Возвращение к истокам

Георгий Жаров
или застольное размышление о русской литературе.


     Все господа сочинители пьют. Пили, пьют и, надеюсь, будут пить, ибо нет ничего лучшего для стимуляции творческого начала русского ума, чем алкоголь. Пьют, спиваются и снова пьют. Пьют из рюмок, лафитников, хрустальных бокалов, граненых стаканов, даже из кружек, если верить сакраментальному пушкинскому «Выпьем с горя, где же кружка?» И как пьют! Русский поэт, автор известнейших романсов Аполлон Григорьев писал: «На беду, на одном обеде, на который притащили меня больного... я напился, как сапожник - в аристократическом обществе... 30 августа нашего стиля я проснулся после страшной оргии... с отвратительным чувством во рту, с отвратительным соседством на постели цинически бесстыдной жрицы Венеры Милосской... Я вспомнил, что это 30 августа, именины Островского - постоянная годовщина сходки людей, крепко связанных единством смутных верований, - годовщина попоек безобразных, но святых своим братским характером, духом любви, юмором, единством с жизнью народа, богослужением народу...».
     Непьющий литератор сумрачен и депрессивен, склонен к самокопанию и нравоучениям. Таковые заметны сразу окладистостью своих бород. Пьющий же писатель всегда гладко выбрит, или имеет незначительную растительность на лице своем. И, хотя, вид и качество напитка для русского литератора имеет мало значения и находится в прямой зависимости от его финансового положения, по натуре он гурман. Но не во французском, классическом стиле; он равнодушен к кулинарным изыскам, он знает «на что устрица похожа», но уважает веселую компанию и хороший стол с обильными горячими закусками, разносолами и изобилием разнообразных напитков, кои смешивает сообразно своему характеру и настроению. И только потом могут появиться гениальные строки:
Я пригвожден к трактирной стойке.
Я пьян давно. Мне всё - равно.
Вон счастие мое - на тройке
В сребристый дым унесено...
     Валерий Брюсов вспоминал, как к нему пришел Максим Горький с Блоком: «Ко мне на квартиру заявились Усач и Саша, в изодранном макинтоше, с полумертвым щеглом за пазухой и разбитой в кровь скулой. Усач заорал: «Мне – полуштоф, а для Пьеро – графин портвейну и валерьянки!»

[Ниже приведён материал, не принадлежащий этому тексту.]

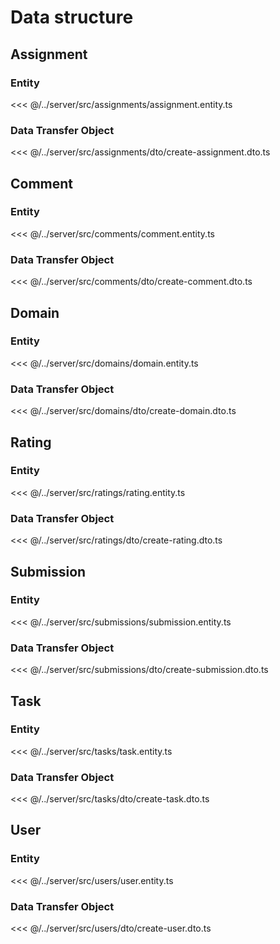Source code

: # Data structure

## Assignment
### Entity
<<< @/../server/src/assignments/assignment.entity.ts

### Data Transfer Object
<<< @/../server/src/assignments/dto/create-assignment.dto.ts

## Comment
### Entity
<<< @/../server/src/comments/comment.entity.ts

### Data Transfer Object
<<< @/../server/src/comments/dto/create-comment.dto.ts

## Domain
### Entity
<<< @/../server/src/domains/domain.entity.ts

### Data Transfer Object
<<< @/../server/src/domains/dto/create-domain.dto.ts

## Rating
### Entity
<<< @/../server/src/ratings/rating.entity.ts

### Data Transfer Object
<<< @/../server/src/ratings/dto/create-rating.dto.ts

## Submission
### Entity
<<< @/../server/src/submissions/submission.entity.ts

### Data Transfer Object
<<< @/../server/src/submissions/dto/create-submission.dto.ts

## Task
### Entity
<<< @/../server/src/tasks/task.entity.ts

### Data Transfer Object
<<< @/../server/src/tasks/dto/create-task.dto.ts

## User
### Entity
<<< @/../server/src/users/user.entity.ts

### Data Transfer Object
<<< @/../server/src/users/dto/create-user.dto.ts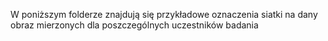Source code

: W poniższym folderze znajdują się przykładowe oznaczenia siatki na dany obraz mierzonych dla poszczególnych uczestników badania
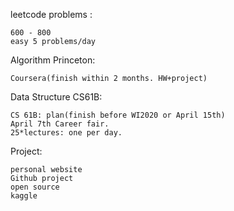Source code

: leetcode problems :

    600 - 800
    easy 5 problems/day

Algorithm Princeton:

    Coursera(finish within 2 months. HW+project)

Data Structure CS61B:

    CS 61B: plan(finish before WI2020 or April 15th)
    April 7th Career fair.
    25*lectures: one per day.

Project: 

    personal website
    Github project
    open source
    kaggle
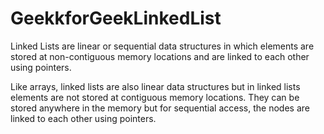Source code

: # GeekkforGeekLinkedList
Linked Lists are linear or sequential data structures in which elements are stored at non-contiguous memory locations and are linked to each other using pointers.

Like arrays, linked lists are also linear data structures but in linked lists elements are not stored at contiguous memory locations. They can be stored anywhere in the memory but for sequential access, the nodes are linked to each other using pointers.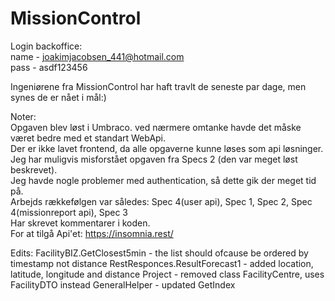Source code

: # MissionControl
  
Login backoffice:  
name - joakimjacobsen_441@hotmail.com  
pass - asdf123456  

Ingeniørene fra MissionControl har haft travlt de seneste par dage, men synes de er nået i mål:)  

Noter:  
Opgaven blev løst i Umbraco. ved nærmere omtanke havde det måske været bedre med et standart WebApi.  
Der er ikke lavet frontend, da alle opgaverne kunne løses som api løsninger.  
Jeg har muligvis misforstået opgaven fra Specs 2 (den var meget løst beskrevet).  
Jeg havde nogle problemer med authentication, så dette gik der meget tid på.  
Arbejds rækkefølgen var således: Spec 4(user api), Spec 1, Spec 2, Spec 4(missionreport api), Spec 3  
Har skrevet kommentarer i koden.  
For at tilgå Api'et: https://insomnia.rest/

Edits:
FacilityBIZ.GetClosest5min 		- the list should ofcause be ordered by timestamp not distance
RestResponces.ResultForecast1 	- added location, latitude, longitude and distance
Project 						- removed class FacilityCentre, uses FacilityDTO instead
GeneralHelper 					- updated GetIndex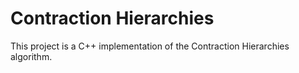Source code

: # Contraction Hierarchies
This project is a C++ implementation of the Contraction Hierarchies algorithm.
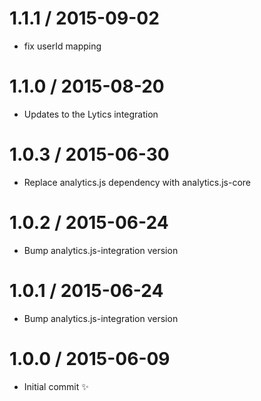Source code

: 
1.1.1 / 2015-09-02
==================

  * fix userId mapping

1.1.0 / 2015-08-20
==================

  * Updates to the Lytics integration

1.0.3 / 2015-06-30
==================

  * Replace analytics.js dependency with analytics.js-core

1.0.2 / 2015-06-24
==================

  * Bump analytics.js-integration version

1.0.1 / 2015-06-24
==================

  * Bump analytics.js-integration version

1.0.0 / 2015-06-09
==================

  * Initial commit :sparkles:
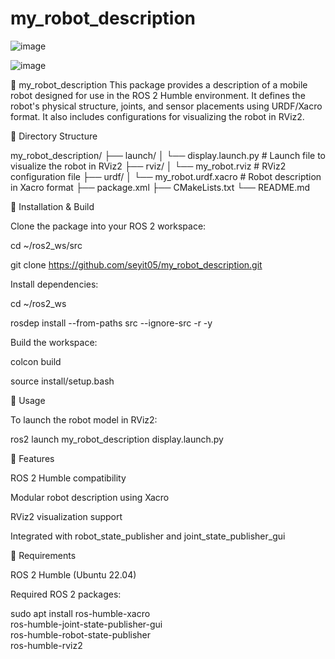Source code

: # my_robot_description
 
![image](https://github.com/user-attachments/assets/02e6894b-1940-4a2c-b978-3cbc0218de89)

![image](https://github.com/user-attachments/assets/aaef56a3-8038-40c2-b88c-838872b6883f)

🦾 my_robot_description
This package provides a description of a mobile robot designed for use in the ROS 2 Humble environment. It defines the robot's physical structure, joints, and sensor placements using URDF/Xacro format. It also includes configurations for visualizing the robot in RViz2.

📁 Directory Structure

my_robot_description/
├── launch/
│   └── display.launch.py         # Launch file to visualize the robot in RViz2
├── rviz/
│   └── my_robot.rviz             # RViz2 configuration file
├── urdf/
│   └── my_robot.urdf.xacro       # Robot description in Xacro format
├── package.xml
├── CMakeLists.txt
└── README.md

🚀 Installation & Build

Clone the package into your ROS 2 workspace:


cd ~/ros2_ws/src

git clone https://github.com/seyit05/my_robot_description.git

Install dependencies:

cd ~/ros2_ws

rosdep install --from-paths src --ignore-src -r -y

Build the workspace:


colcon build

source install/setup.bash

🧪 Usage

To launch the robot model in RViz2:


ros2 launch my_robot_description display.launch.py

🔧 Features

ROS 2 Humble compatibility

Modular robot description using Xacro

RViz2 visualization support

Integrated with robot_state_publisher and joint_state_publisher_gui

🧱 Requirements

ROS 2 Humble (Ubuntu 22.04)

Required ROS 2 packages:

sudo apt install ros-humble-xacro \
                 ros-humble-joint-state-publisher-gui \
                 ros-humble-robot-state-publisher \
                 ros-humble-rviz2
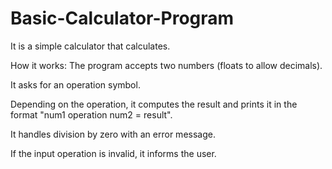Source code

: # Basic-Calculator-Program
It is a simple calculator that calculates.


How it works:
The program accepts two numbers (floats to allow decimals).

It asks for an operation symbol.

Depending on the operation, it computes the result and prints it in the format "num1 operation num2 = result".

It handles division by zero with an error message.

If the input operation is invalid, it informs the user.
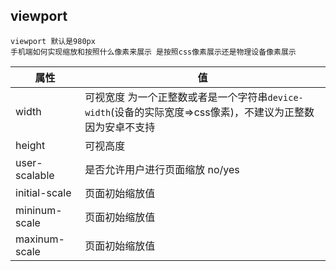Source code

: ## viewport 
    viewport 默认是980px
    手机端如何实现缩放和按照什么像素来展示 是按照css像素展示还是物理设备像素展示

| 属性          | 值                                                                                                   |
| ------------- | ---------------------------------------------------------------------------------------------------- |
| width         | 可视宽度 为一个正整数或者是一个字符串`device-width`(设备的实际宽度=>css像素)，不建议为正整数 因为安卓不支持 |
| height        | 可视高度                                                                                             |
| user-scalable | 是否允许用户进行页面缩放 no/yes                                                                      |
| initial-scale | 页面初始缩放值                                                                                       |
| mininum-scale | 页面初始缩放值                                                                                       |
| maxinum-scale | 页面初始缩放值                                                                                       |


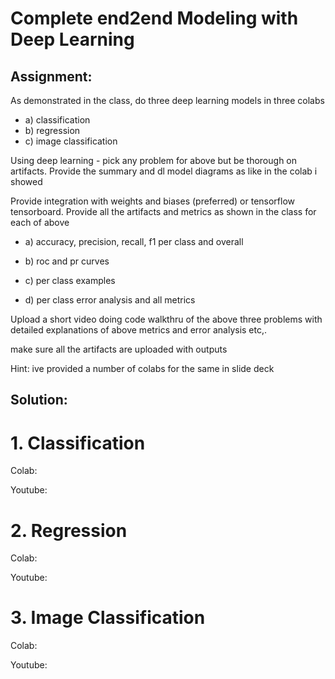 # Complete end2end Modeling with Deep Learning

## Assignment:
As demonstrated in the class, do three deep learning models in three colabs
* a) classification
* b) regression
* c) image classification

Using deep learning - pick any problem for above but be thorough on artifacts. Provide the summary and dl model diagrams as like in the colab i showed

Provide integration with weights and biases (preferred) or tensorflow tensorboard. Provide all the artifacts and metrics as shown in the class for each of above

* a) accuracy, precision, recall, f1 per class and overall

* b) roc and pr curves

* c) per class examples

* d) per class error analysis and all metrics

Upload a short video doing code walkthru of the above three problems with detailed explanations of above metrics and error analysis etc,.

make sure all the artifacts are uploaded with outputs

Hint: ive provided a number of colabs for the same in slide deck

## Solution:

# 1. Classification

Colab:

Youtube:

# 2. Regression

Colab:

Youtube:

# 3. Image Classification

Colab:

Youtube:
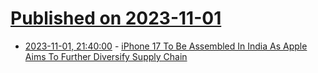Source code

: # [Published on 2023-11-01](index.md)

* [2023-11-01, 21:40:00](https://mobile.slashdot.org/story/23/11/01/2037246/iphone-17-to-be-assembled-in-india-as-apple-aims-to-further-diversify-supply-chain?utm_source=rss1.0mainlinkanon&utm_medium=feed) - [iPhone 17 To Be Assembled In India As Apple Aims To Further Diversify Supply Chain](https://mobile.slashdot.org/story/23/11/01/2037246/iphone-17-to-be-assembled-in-india-as-apple-aims-to-further-diversify-supply-chain?utm_source=rss1.0mainlinkanon&utm_medium=feed)
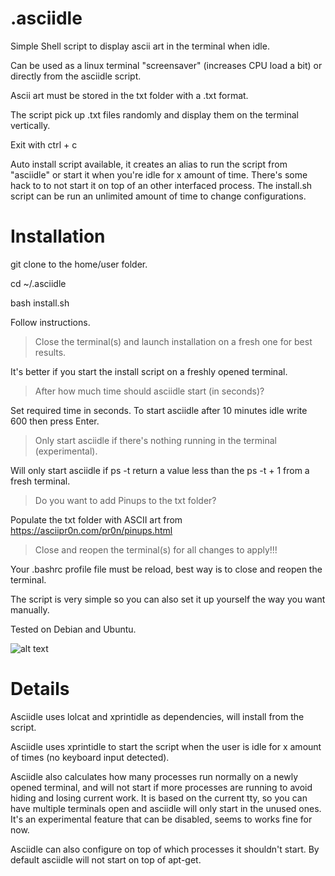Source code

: # .asciidle
Simple Shell script to display ascii art in the terminal when idle.

Can be used as a linux terminal "screensaver" (increases CPU load a bit) or directly from the asciidle script.

Ascii art must be stored in the txt folder with a .txt format.

The script pick up .txt files randomly and display them on the terminal vertically.

Exit with ctrl + c

Auto install script available, it creates an alias to run the script from "asciidle" or start it when you're idle for x amount of time. There's some hack to to not start it on top of an other interfaced process. The install.sh script can be run an unlimited amount of time to change configurations.

# Installation

git clone to the home/user folder.

cd ~/.asciidle

bash install.sh

Follow instructions.

>Close the terminal(s) and launch installation on a fresh one for best results.

It's better if you start the install script on a freshly opened terminal.

>After how much time should asciidle start (in seconds)?

Set required time in seconds. To start asciidle after 10 minutes idle write 600 then press Enter.

>Only start asciidle if there's nothing running in the terminal (experimental).

Will only start asciidle if ps -t return a value less than the ps -t + 1 from a fresh terminal.

>Do you want to add Pinups to the txt folder?

Populate the txt folder with ASCII art from https://asciipr0n.com/pr0n/pinups.html

>Close and reopen the terminal(s) for all changes to apply!!!

Your .bashrc profile file must be reload, best way is to close and reopen the terminal.

The script is very simple so you can also set it up yourself the way you want manually.

Tested on Debian and Ubuntu.

![alt text](https://files.catbox.moe/klulg5.jpg)

# Details

Asciidle uses lolcat and xprintidle as dependencies, will install from the script.

Asciidle uses xprintidle to start the script when the user is idle for x amount of times (no keyboard input detected).

Asciidle also calculates how many processes run normally on a newly opened terminal, and will not start if more processes are running to avoid hiding and losing current work. It is based on the current tty, so you can have multiple terminals open and asciidle will only start in the unused ones.
It's an experimental feature that can be disabled, seems to works fine for now.

Asciidle can also configure on top of which processes it shouldn't start. By default asciidle will not start on top of apt-get.
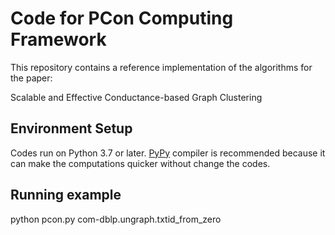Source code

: # Code for PCon Computing Framework

This repository contains a reference implementation of the algorithms for the paper:

Scalable and Effective Conductance-based Graph Clustering

## Environment Setup

Codes run on Python 3.7 or later. [PyPy](http://pypy.org/) compiler is recommended because it can make the computations quicker without change the codes.



## Running example
python pcon.py  com-dblp.ungraph.txtid_from_zero
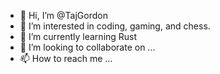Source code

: - 👋 Hi, I’m @TajGordon
- 👀 I’m interested in coding, gaming, and chess.
- 🌱 I’m currently learning Rust
- 💞️ I’m looking to collaborate on ...
- 📫 How to reach me ...

<!---
TajGordon/TajGordon is a ✨ special ✨ repository because its `README.md` (this file) appears on your GitHub profile.
You can click the Preview link to take a look at your changes.
--->
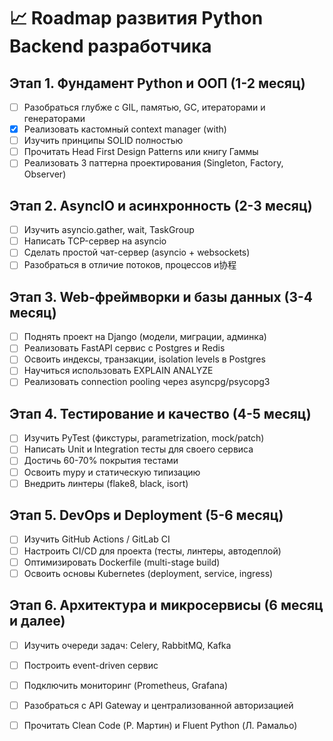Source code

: # 📈 Roadmap развития Python Backend разработчика

## Этап 1. Фундамент Python и ООП (1-2 месяц)
- [ ] Разобраться глубже с GIL, памятью, GC, итераторами и генераторами
- [x] Реализовать кастомный context manager (with)
- [ ] Изучить принципы SOLID полностью
- [ ] Прочитать Head First Design Patterns или книгу Гаммы
- [ ] Реализовать 3 паттерна проектирования (Singleton, Factory, Observer)

## Этап 2. AsyncIO и асинхронность (2-3 месяц)
- [ ] Изучить asyncio.gather, wait, TaskGroup
- [ ] Написать TCP-сервер на asyncio
- [ ] Сделать простой чат-сервер (asyncio + websockets)
- [ ] Разобраться в отличие потоков, процессов и协程

## Этап 3. Web-фреймворки и базы данных (3-4 месяц)
- [ ] Поднять проект на Django (модели, миграции, админка)
- [ ] Реализовать FastAPI сервис с Postgres и Redis
- [ ] Освоить индексы, транзакции, isolation levels в Postgres
- [ ] Научиться использовать EXPLAIN ANALYZE
- [ ] Реализовать connection pooling через asyncpg/psycopg3

## Этап 4. Тестирование и качество (4-5 месяц)
- [ ] Изучить PyTest (фикстуры, parametrization, mock/patch)
- [ ] Написать Unit и Integration тесты для своего сервиса
- [ ] Достичь 60-70% покрытия тестами
- [ ] Освоить mypy и статическую типизацию
- [ ] Внедрить линтеры (flake8, black, isort)

## Этап 5. DevOps и Deployment (5-6 месяц)
- [ ] Изучить GitHub Actions / GitLab CI
- [ ] Настроить CI/CD для проекта (тесты, линтеры, автодеплой)
- [ ] Оптимизировать Dockerfile (multi-stage build)
- [ ] Освоить основы Kubernetes (deployment, service, ingress)

## Этап 6. Архитектура и микросервисы (6 месяц и далее)
- [ ] Изучить очереди задач: Celery, RabbitMQ, Kafka
- [ ] Построить event-driven сервис
- [ ] Подключить мониторинг (Prometheus, Grafana)
- [ ] Разобраться с API Gateway и централизованной авторизацией
- [ ] Прочитать Clean Code (Р. Мартин) и Fluent Python (Л. Рамальо)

     Русский классик пьет в независимости от дня и времени суток, для него не существует понятия «вечер пятницы», поскольку утром у него нет необходимости собираться на службу и проводить в присутствии ежедневно часов восемь, а то и более. Он ведет жизнь свободную, праздную и часто пьяную. А при такой жизни, не то, что стихотворение, и роман написать можно. Куприна, засыпающего в процессе возлияний частенько будили словами «Александр Иванович, замечательный коньяк!»  При этом «действие этих слов было магическое – Куприн сразу проснулся…пришлось подать коньяк еще до обеда.» А, напившись с Александром Грином, развлекались они тем, что поливали друг друга отборным матом, называя это «борьбой талантов.» И все же как замечательна у них проза! Справедливости ради, стоит заметить, что многие западные господа сочинители тоже были подвержены влиянию Бахуса, но причина их возлияний – собственные комплесы. Наши же пьют потому, что пьют, из любви, так сказать, к искусству. Но талант то не пропьешь!
     А мы, нынешнее поколение, из всех талантов сохранили лишь любовь к обильным возлияниям, подумалось мне, и, выдохнув, я опрокинул очередную рюмку холодной и прозрачной, как родниковая вода, водки, закусив тающим во рту белорусским салом, положенным на кусок поджаренного бородинского хлеба с одурманивающим ароматом тмина и укрытым тонким ломтиком белого лука. И грустные мысли, вызванные размышлениями, тут же отступили. Потому что, классика.